President Bush visited a large company while president. I talked to one lab supervisor where Bush was visiting. They had just a week’s notice and had to scramble to spruce up the place. They laid out his tour path and then painted those areas, replaced the carpet, cleaned out the labs, and other things to ensure it was perfect. I wondered why they had not done those things before? If it was not ready for the president, it really was not ready for the employees.
Have you visited a restaurant and found the restroom in poor shape and not clean? Did you wonder if they apply the same approach to preparing the food? Leadership is about being ‘Tour Ready’. It is doing things in a disciplined way that you could open the door and be instantly ready to show anyone your area and be proud of it. When I worked in a manufacturing area, we would spend a lot of time preparing for senior leader or customer tours. We dreaded these because of all the hoops we jumped through. One of the leadership principles that emerged was to run our operation as if the CEO or vice president could show up and do an instant tour and we would be ready. We were not always perfect but having this mindset created a disciplined approach that also impacted our overall performance.
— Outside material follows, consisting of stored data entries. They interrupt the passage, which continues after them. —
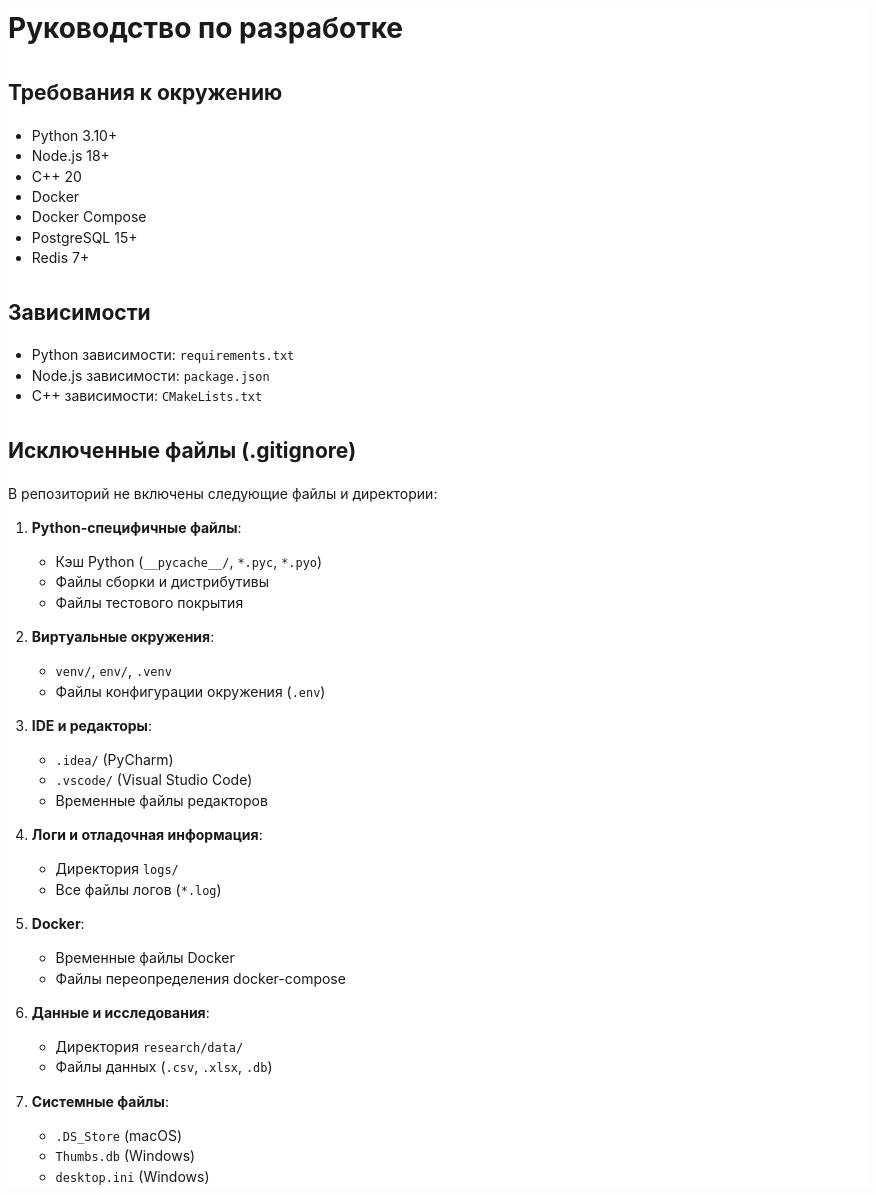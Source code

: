 # Руководство по разработке

## Требования к окружению

- Python 3.10+
- Node.js 18+
- C++ 20
- Docker
- Docker Compose
- PostgreSQL 15+
- Redis 7+

## Зависимости

- Python зависимости: `requirements.txt`
- Node.js зависимости: `package.json`
- C++ зависимости: `CMakeLists.txt`

## Исключенные файлы (.gitignore)

В репозиторий не включены следующие файлы и директории:

1. **Python-специфичные файлы**:
   - Кэш Python (`__pycache__/`, `*.pyc`, `*.pyo`)
   - Файлы сборки и дистрибутивы
   - Файлы тестового покрытия

2. **Виртуальные окружения**:
   - `venv/`, `env/`, `.venv`
   - Файлы конфигурации окружения (`.env`)

3. **IDE и редакторы**:
   - `.idea/` (PyCharm)
   - `.vscode/` (Visual Studio Code)
   - Временные файлы редакторов

4. **Логи и отладочная информация**:
   - Директория `logs/`
   - Все файлы логов (`*.log`)

5. **Docker**:
   - Временные файлы Docker
   - Файлы переопределения docker-compose

6. **Данные и исследования**:
   - Директория `research/data/`
   - Файлы данных (`.csv`, `.xlsx`, `.db`)

7. **Системные файлы**:
   - `.DS_Store` (macOS)
   - `Thumbs.db` (Windows)
   - `desktop.ini` (Windows)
Having this approach sets into motion many foundations for effective leadership without evening thinking about it. How you approach anything is really how you approach everything (Dennis McIntee). Having a steady, methodical approach to all of your systems will impact your bottom line. I took my tractor in to have a tire replaced. Where I sat, I could see the shop area and the mechanic working. The shop was filled with junk and old parts. It was dirty and dingy. He could not find the right tools or the right jack for the tractor. A 10-minute job took him 90 minutes. With a little cleaning and organization, he could have done three or four jobs in that 90 minutes. The same applies to our people and business.
If you were having guests for dinner tonight, how much cleaning would you feel compelled to do?
What is one area that is disorganized and could be improved?
Would you say your group is more chaotic, stable, or very organized?
Can you describe a situation how disorganization or clutter cost you money or time?